_Work request_
In the listing below, find each line holding "this" and copy it.
BEGIN
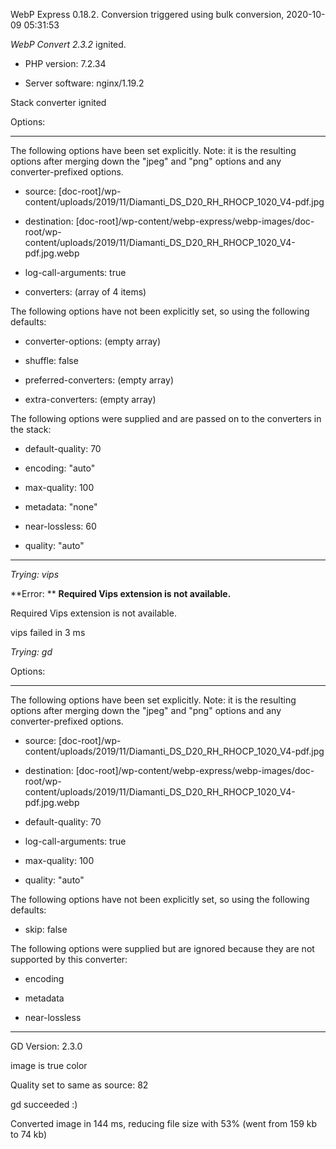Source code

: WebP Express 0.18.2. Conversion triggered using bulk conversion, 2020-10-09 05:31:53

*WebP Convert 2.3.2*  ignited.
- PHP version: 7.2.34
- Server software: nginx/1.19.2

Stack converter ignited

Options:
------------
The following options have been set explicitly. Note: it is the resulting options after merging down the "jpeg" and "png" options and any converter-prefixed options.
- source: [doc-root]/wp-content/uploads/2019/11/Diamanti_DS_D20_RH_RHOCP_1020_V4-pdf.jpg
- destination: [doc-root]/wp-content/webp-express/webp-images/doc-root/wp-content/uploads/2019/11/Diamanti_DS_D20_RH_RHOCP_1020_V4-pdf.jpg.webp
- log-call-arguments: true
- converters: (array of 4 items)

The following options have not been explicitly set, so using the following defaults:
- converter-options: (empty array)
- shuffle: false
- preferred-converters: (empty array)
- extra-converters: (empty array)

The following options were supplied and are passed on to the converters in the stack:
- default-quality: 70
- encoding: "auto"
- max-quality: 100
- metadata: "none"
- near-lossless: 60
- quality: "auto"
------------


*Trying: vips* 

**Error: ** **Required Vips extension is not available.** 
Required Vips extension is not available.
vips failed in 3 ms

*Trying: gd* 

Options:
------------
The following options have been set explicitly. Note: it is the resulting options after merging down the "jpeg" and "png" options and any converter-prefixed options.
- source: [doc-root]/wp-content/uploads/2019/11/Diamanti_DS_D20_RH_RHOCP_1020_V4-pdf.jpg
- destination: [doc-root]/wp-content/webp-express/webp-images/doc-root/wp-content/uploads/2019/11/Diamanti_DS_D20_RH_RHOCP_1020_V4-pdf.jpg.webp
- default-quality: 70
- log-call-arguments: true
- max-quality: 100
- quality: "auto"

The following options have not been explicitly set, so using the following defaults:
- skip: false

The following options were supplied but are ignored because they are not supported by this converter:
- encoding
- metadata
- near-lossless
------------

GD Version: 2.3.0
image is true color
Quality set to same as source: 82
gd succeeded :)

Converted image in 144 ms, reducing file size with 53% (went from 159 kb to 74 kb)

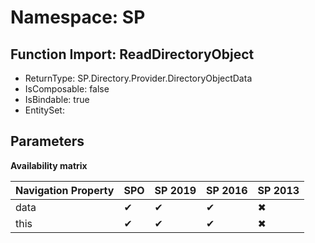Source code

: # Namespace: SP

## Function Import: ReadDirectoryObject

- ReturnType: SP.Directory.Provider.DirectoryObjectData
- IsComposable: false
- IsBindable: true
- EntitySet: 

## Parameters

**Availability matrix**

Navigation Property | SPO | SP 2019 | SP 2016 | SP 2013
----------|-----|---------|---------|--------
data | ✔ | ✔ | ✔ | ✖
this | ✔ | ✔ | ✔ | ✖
END
_Problem solution_
The following options were supplied but are ignored because they are not supported by this converter:
this | ✔ | ✔ | ✔ | ✖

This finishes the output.